*What is expected*. Write out every entry precisely as given, leaving the pictures out.

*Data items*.
_____

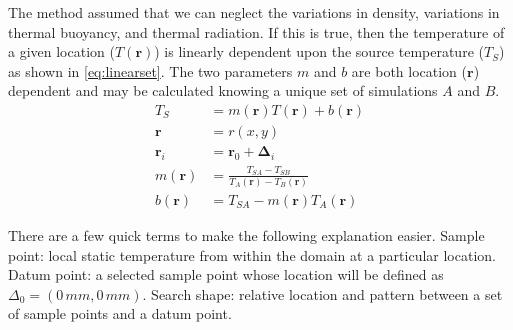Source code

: \documentclass[preprint,12pt]{elsarticle}
\newcommand{\bv}[1]{\boldsymbol #1}  %
\begin{document}
The method assumed that we can neglect the variations in density, variations in thermal buoyancy, and thermal radiation.  If this is true, then the temperature of a given location ($T\left( \bv r \right)$) is linearly dependent upon the source temperature ($T_S$) as shown in \cref{eq:linearset}.  The two parameters $m$ and $b$ are both location ($\bv{r}$) dependent and may be calculated knowing a unique set of simulations $A$ and $B$.
\begin{subequations}
\label{eq:linearset}
\begin{align}
T_S &= m\left(  \bv r  \right) T\left( \bv r \right) + b\left( \bv r \right) \label{eq:linear} \\
\bv r &= r\left( x, y\right) \label{eq:vector}\\
\bv{r_i} & = \bv{r_0} + \bv{\Delta_i} \label{eq:delta}\\
m\left( \bv r \right) &= \frac{T_{SA} - T_{SB}}{T_A\left( \bv r \right) - T_B\left( \bv r \right)} \label{eq:m} \\
b\left( \bv r \right) &= T_{SA} - m\left( \bv r \right) T_A \left( \bv r \right) \label{eq:b}
\end{align}
\end{subequations}

There are a few quick terms to make the following explanation easier.  Sample point: local static temperature from within the domain at a particular location.  Datum point: a selected sample point whose location will be defined as $\Delta_{0} = (0\,mm,0\,mm)$.  Search shape: relative location and pattern between a set of sample points and a datum point.
\end{document}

_____

*Completed exercise*.
Source code

: \documentclass[preprint,12pt]{elsarticle}
\newcommand{\bv}[1]{\boldsymbol #1}  %
\begin{document}
The method assumed that we can neglect the variations in density, variations in thermal buoyancy, and thermal radiation.  If this is true, then the temperature of a given location ($T\left( \bv r \right)$) is linearly dependent upon the source temperature ($T_S$) as shown in \cref{eq:linearset}.  The two parameters $m$ and $b$ are both location ($\bv{r}$) dependent and may be calculated knowing a unique set of simulations $A$ and $B$.
\begin{subequations}
\label{eq:linearset}
\begin{align}
T_S &= m\left(  \bv r  \right) T\left( \bv r \right) + b\left( \bv r \right) \label{eq:linear} \\
\bv r &= r\left( x, y\right) \label{eq:vector}\\
\bv{r_i} & = \bv{r_0} + \bv{\Delta_i} \label{eq:delta}\\
m\left( \bv r \right) &= \frac{T_{SA} - T_{SB}}{T_A\left( \bv r \right) - T_B\left( \bv r \right)} \label{eq:m} \\
b\left( \bv r \right) &= T_{SA} - m\left( \bv r \right) T_A \left( \bv r \right) \label{eq:b}
\end{align}
\end{subequations}

There are a few quick terms to make the following explanation easier.  Sample point: local static temperature from within the domain at a particular location.  Datum point: a selected sample point whose location will be defined as $\Delta_{0} = (0\,mm,0\,mm)$.  Search shape: relative location and pattern between a set of sample points and a datum point.
\end{document}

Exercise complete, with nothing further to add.